**TRY IT:** Where in the listing does the string "resource" appear? Copy every line that holds it.

**STUDY MATERIAL:**
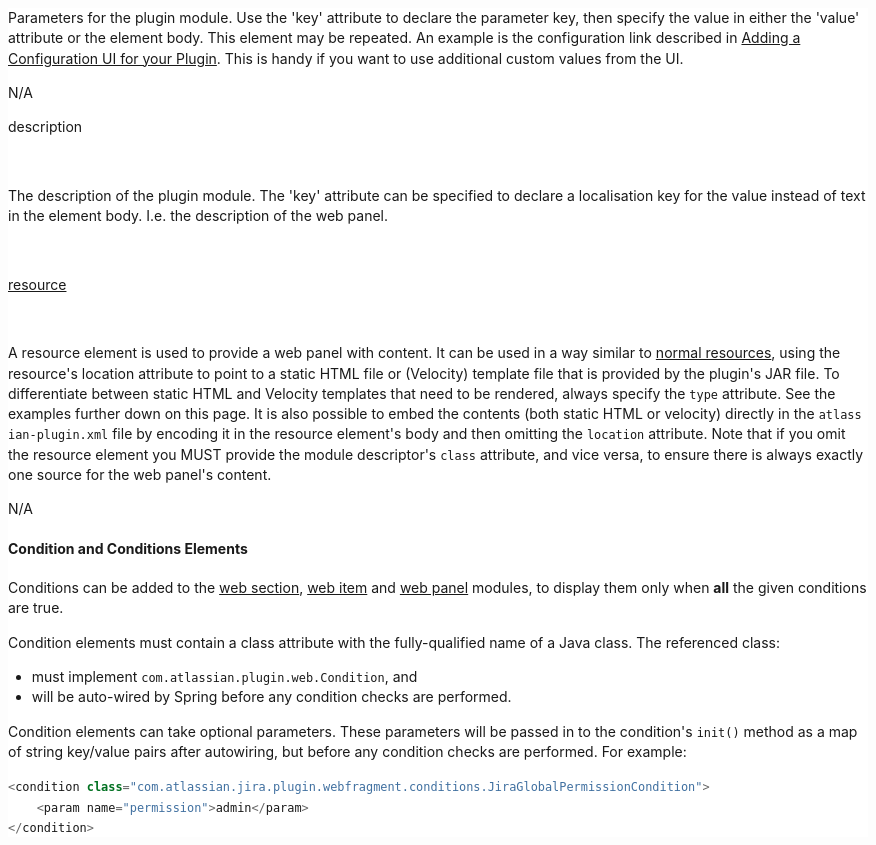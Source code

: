 <td><p>Parameters for the plugin module. Use the 'key' attribute to declare the parameter key, then specify the value in either the 'value' attribute or the element body. This element may be repeated. An example is the configuration link described in <a href="https://developer.atlassian.com/display/DOCS/Adding+a+Configuration+UI+for+your+Plugin">Adding a Configuration UI for your Plugin</a>. This is handy if you want to use additional custom values from the UI.</p></td>
<td><p>N/A</p></td>
</tr>
<tr class="even">
<td><p>description</p></td>
<td><p> </p></td>
<td><p>The description of the plugin module. The 'key' attribute can be specified to declare a localisation key for the value instead of text in the element body. I.e. the description of the web panel.</p></td>
<td><p> </p></td>
</tr>
<tr class="odd">
<td><p><a href="#resource">resource</a></p></td>
<td><p> </p></td>
<td><p>A resource element is used to provide a web panel with content. It can be used in a way similar to <a href="https://developer.atlassian.com/display/DOCS/Adding+Resources+to+your+Project">normal resources</a>, using the resource's location attribute to point to a static HTML file or (Velocity) template file that is provided by the plugin's JAR file. To differentiate between static HTML and Velocity templates that need to be rendered, always specify the <code>type</code> attribute. See the examples further down on this page. It is also possible to embed the contents (both static HTML or velocity) directly in the <code>atlassian-plugin.xml</code> file by encoding it in the resource element's body and then omitting the <code>location</code> attribute. Note that if you omit the resource element you MUST provide the module descriptor's <code>class</code> attribute, and vice versa, to ensure there is always exactly one source for the web panel's content.</p></td>
<td><p>N/A</p></td>
</tr>
</tbody>
</table>

#### Condition and Conditions Elements

Conditions can be added to the [web section](https://developer.atlassian.com/display/DOCS/Web+Section+Plugin+Module), [web item](https://developer.atlassian.com/display/DOCS/Web+Item+Plugin+Module) and [web panel](https://developer.atlassian.com/display/DOCS/Web+Panel+Plugin+Module) modules, to display them only when **all** the given conditions are true.

Condition elements must contain a class attribute with the fully-qualified name of a Java class. The referenced class:

-   must implement `com.atlassian.plugin.web.Condition`, and
-   will be auto-wired by Spring before any condition checks are performed.

Condition elements can take optional parameters. These parameters will be passed in to the condition's `init()` method as a map of string key/value pairs after autowiring, but before any condition checks are performed. For example:

``` javascript
<condition class="com.atlassian.jira.plugin.webfragment.conditions.JiraGlobalPermissionCondition">
    <param name="permission">admin</param>
</condition>
```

**EXERCISE RESPONSE:**
<td><p><a href="#resource">resource</a></p></td>
<td><p>A resource element is used to provide a web panel with content. It can be used in a way similar to <a href="https://developer.atlassian.com/display/DOCS/Adding+Resources+to+your+Project">normal resources</a>, using the resource's location attribute to point to a static HTML file or (Velocity) template file that is provided by the plugin's JAR file. To differentiate between static HTML and Velocity templates that need to be rendered, always specify the <code>type</code> attribute. See the examples further down on this page. It is also possible to embed the contents (both static HTML or velocity) directly in the <code>atlassian-plugin.xml</code> file by encoding it in the resource element's body and then omitting the <code>location</code> attribute. Note that if you omit the resource element you MUST provide the module descriptor's <code>class</code> attribute, and vice versa, to ensure there is always exactly one source for the web panel's content.</p></td>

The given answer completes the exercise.